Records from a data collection

# # # # #

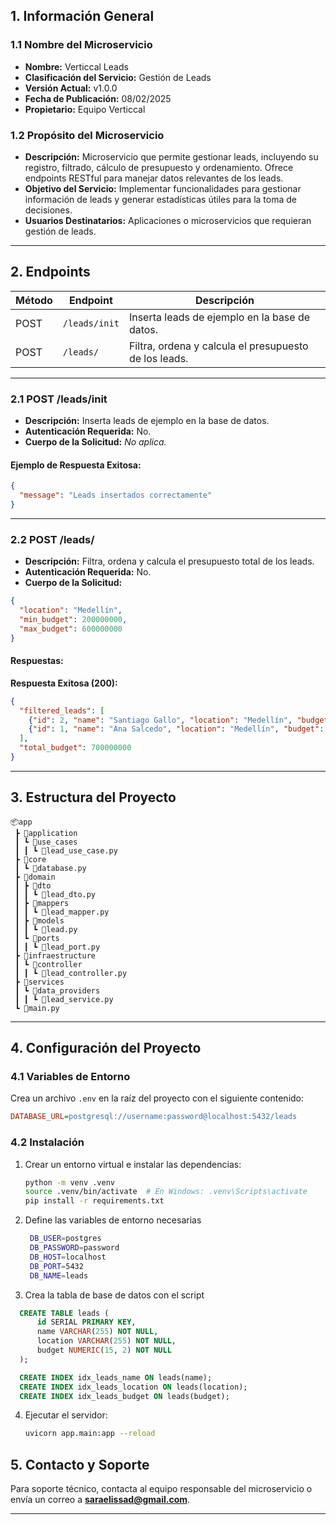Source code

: ## **1. Información General**

### 1.1 Nombre del Microservicio
- **Nombre:** Verticcal Leads
- **Clasificación del Servicio:** Gestión de Leads
- **Versión Actual:** v1.0.0
- **Fecha de Publicación:** 08/02/2025
- **Propietario:** Equipo Verticcal

### 1.2 Propósito del Microservicio
- **Descripción:** Microservicio que permite gestionar leads, incluyendo su registro, filtrado, cálculo de presupuesto y ordenamiento. Ofrece endpoints RESTful para manejar datos relevantes de los leads.
- **Objetivo del Servicio:** Implementar funcionalidades para gestionar información de leads y generar estadísticas útiles para la toma de decisiones.
- **Usuarios Destinatarios:** Aplicaciones o microservicios que requieran gestión de leads.

---

## **2. Endpoints**

| Método | Endpoint           | Descripción                                           |
|--------|--------------------|-------------------------------------------------------|
| POST   | `/leads/init`      | Inserta leads de ejemplo en la base de datos.         |
| POST   | `/leads/`          | Filtra, ordena y calcula el presupuesto de los leads. |

---

### **2.1 POST /leads/init**
- **Descripción:** Inserta leads de ejemplo en la base de datos.
- **Autenticación Requerida:** No.
- **Cuerpo de la Solicitud:** *No aplica.*
  
#### **Ejemplo de Respuesta Exitosa:**
```json
{
  "message": "Leads insertados correctamente"
}
```

---

### **2.2 POST /leads/**
- **Descripción:** Filtra, ordena y calcula el presupuesto total de los leads.
- **Autenticación Requerida:** No.
- **Cuerpo de la Solicitud:**
```json
{
  "location": "Medellín",
  "min_budget": 200000000,
  "max_budget": 600000000
}
```

#### **Respuestas:**

**Respuesta Exitosa (200):**
```json
{
  "filtered_leads": [
    {"id": 2, "name": "Santiago Gallo", "location": "Medellín", "budget": 500000000},
    {"id": 1, "name": "Ana Salcedo", "location": "Medellín", "budget": 200000000}
  ],
  "total_budget": 700000000
}
```


---

## **3. Estructura del Proyecto**

```plaintext
📦app
 ┣ 📂application
 ┃ ┗ 📂use_cases
 ┃ ┃ ┗ 📜lead_use_case.py
 ┣ 📂core
 ┃ ┗ 📜database.py
 ┣ 📂domain
 ┃ ┣ 📂dto
 ┃ ┃ ┗ 📜lead_dto.py
 ┃ ┣ 📂mappers
 ┃ ┃ ┗ 📜lead_mapper.py
 ┃ ┣ 📂models
 ┃ ┃ ┗ 📜lead.py
 ┃ ┗ 📂ports
 ┃ ┃ ┗ 📜lead_port.py
 ┣ 📂infraestructure
 ┃ ┗ 📂controller
 ┃ ┃ ┗ 📜lead_controller.py
 ┣ 📂services
 ┃ ┗ 📂data_providers
 ┃ ┃ ┗ 📜lead_service.py
 ┗ 📜main.py
```

---

## **4. Configuración del Proyecto**

### **4.1 Variables de Entorno**
Crea un archivo `.env` en la raíz del proyecto con el siguiente contenido:
```ini
DATABASE_URL=postgresql://username:password@localhost:5432/leads
```

### **4.2 Instalación**

1. Crear un entorno virtual e instalar las dependencias:
   ```bash
   python -m venv .venv
   source .venv/bin/activate  # En Windows: .venv\Scripts\activate
   pip install -r requirements.txt
   ```
2. Define las variables de entorno necesarias
   ```bash
    DB_USER=postgres
    DB_PASSWORD=password
    DB_HOST=localhost
    DB_PORT=5432
    DB_NAME=leads
   ```
 
3. Crea la tabla de base de datos con el script
  ```sql
    CREATE TABLE leads (
        id SERIAL PRIMARY KEY,
        name VARCHAR(255) NOT NULL,
        location VARCHAR(255) NOT NULL,
        budget NUMERIC(15, 2) NOT NULL
    );

    CREATE INDEX idx_leads_name ON leads(name);
    CREATE INDEX idx_leads_location ON leads(location);
    CREATE INDEX idx_leads_budget ON leads(budget);
  ```

4. Ejecutar el servidor:
   ```bash
   uvicorn app.main:app --reload
   ```


## **5. Contacto y Soporte**
Para soporte técnico, contacta al equipo responsable del microservicio o envía un correo a **saraelissad@gmail.com**.

---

# # # # #

*EXERCISE*
Only a number is wanted here: the tally of lines in the entries that include the word "INDEX".

*OUTPUT OF THE EXERCISE*
3